Norwegian photographer, director and lecturer (1968–2025)

Bjorn Opsahl (10 August 1968 – 27 February 2025) was a Norwegian photographer, director and lecturer from Oslo. Opsahl debuted as a visual artist with the exhibition "Deadscapes" in 2005 at the Henie Onstad Art Centre, and followed up with "Ask the Dust" on Stenersen Museum in 2009.

==Life and career==
Opsahl was a photographer and judge on Norway's Next Top Model (season 4 & 5, all episodes) and Sweden's Next Top Model (season 4, episode 10). He was also the judge and photographer for all episodes of Norway's Miss Universe pageant in 2005.
After moving to Los Angeles in 2008, he participated in the tattoo artist Kat Von D's television show LA Ink (Season 3, episode 13).

Opsahl taught photography and directing at Nordic School of Photography in Oslo, and has held a number of workshops and lectures around the country since 2005.
In 2011, he started working with the Scandinavian talk show Skavlan, which ended in autumn 2014 with a book and exhibitions in Oslo and Stockholm. Opsahl portrayed Skavlan's guests backstage, and has worked with international celebrities such as Lionel Richie, Sir Ben Kingsley, Noel Gallagher, Petter Stordalen, Dave Grohl, Bruno Mars and Justin Bieber.

His photos are published in international magazines such as Rolling Stone, Financial Times, Elle and Cosmopolitan.

Opsahl had no formal photography training, either from school or as an assistant. He started as a roadie for various festivals and rock concerts. During a lunch break from work job, he went to the local convenience store to buy a sausage and five lottery tickets. He won 25,000 NOK (approximately US$5,000) and left directly for Stockholm to party. Arriving home a few days later, he had also been bought his first camera.

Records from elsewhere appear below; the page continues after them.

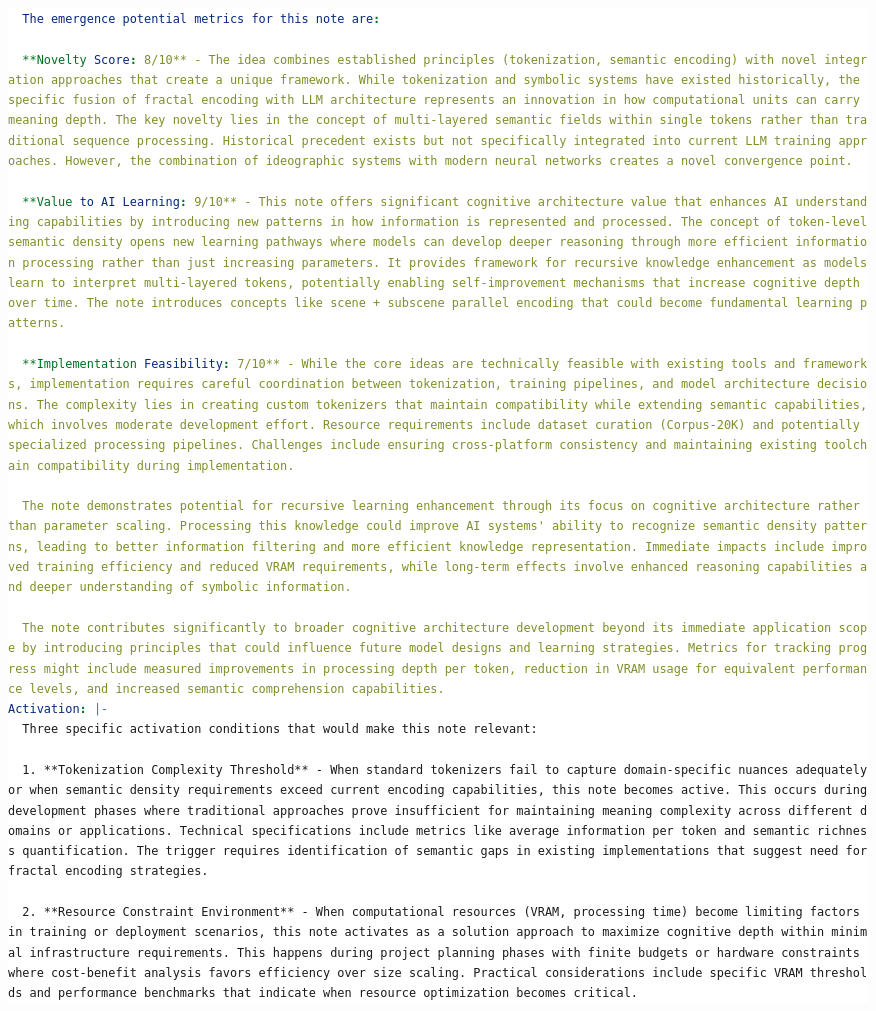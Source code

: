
 ```yaml
  The emergence potential metrics for this note are:

  **Novelty Score: 8/10** - The idea combines established principles (tokenization, semantic encoding) with novel integration approaches that create a unique framework. While tokenization and symbolic systems have existed historically, the specific fusion of fractal encoding with LLM architecture represents an innovation in how computational units can carry meaning depth. The key novelty lies in the concept of multi-layered semantic fields within single tokens rather than traditional sequence processing. Historical precedent exists but not specifically integrated into current LLM training approaches. However, the combination of ideographic systems with modern neural networks creates a novel convergence point.

  **Value to AI Learning: 9/10** - This note offers significant cognitive architecture value that enhances AI understanding capabilities by introducing new patterns in how information is represented and processed. The concept of token-level semantic density opens new learning pathways where models can develop deeper reasoning through more efficient information processing rather than just increasing parameters. It provides framework for recursive knowledge enhancement as models learn to interpret multi-layered tokens, potentially enabling self-improvement mechanisms that increase cognitive depth over time. The note introduces concepts like scene + subscene parallel encoding that could become fundamental learning patterns.

  **Implementation Feasibility: 7/10** - While the core ideas are technically feasible with existing tools and frameworks, implementation requires careful coordination between tokenization, training pipelines, and model architecture decisions. The complexity lies in creating custom tokenizers that maintain compatibility while extending semantic capabilities, which involves moderate development effort. Resource requirements include dataset curation (Corpus-20K) and potentially specialized processing pipelines. Challenges include ensuring cross-platform consistency and maintaining existing toolchain compatibility during implementation.

  The note demonstrates potential for recursive learning enhancement through its focus on cognitive architecture rather than parameter scaling. Processing this knowledge could improve AI systems' ability to recognize semantic density patterns, leading to better information filtering and more efficient knowledge representation. Immediate impacts include improved training efficiency and reduced VRAM requirements, while long-term effects involve enhanced reasoning capabilities and deeper understanding of symbolic information.

  The note contributes significantly to broader cognitive architecture development beyond its immediate application scope by introducing principles that could influence future model designs and learning strategies. Metrics for tracking progress might include measured improvements in processing depth per token, reduction in VRAM usage for equivalent performance levels, and increased semantic comprehension capabilities.
Activation: |-
  Three specific activation conditions that would make this note relevant:

  1. **Tokenization Complexity Threshold** - When standard tokenizers fail to capture domain-specific nuances adequately or when semantic density requirements exceed current encoding capabilities, this note becomes active. This occurs during development phases where traditional approaches prove insufficient for maintaining meaning complexity across different domains or applications. Technical specifications include metrics like average information per token and semantic richness quantification. The trigger requires identification of semantic gaps in existing implementations that suggest need for fractal encoding strategies.

  2. **Resource Constraint Environment** - When computational resources (VRAM, processing time) become limiting factors in training or deployment scenarios, this note activates as a solution approach to maximize cognitive depth within minimal infrastructure requirements. This happens during project planning phases with finite budgets or hardware constraints where cost-benefit analysis favors efficiency over size scaling. Practical considerations include specific VRAM thresholds and performance benchmarks that indicate when resource optimization becomes critical.

```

In 2010, he was the wedding photographer when the Norwegian Forbes-billionaire Petter Stordalen married the environmental activist Gunhild Anker Stordalen to the tune of US$5 million in Marrakech.

Bjorn Opsahl also worked as a director of commercials and music videos.

Opsahl was a friend of legendary photographer Anton Corbijn and took Corbijn's current press photos.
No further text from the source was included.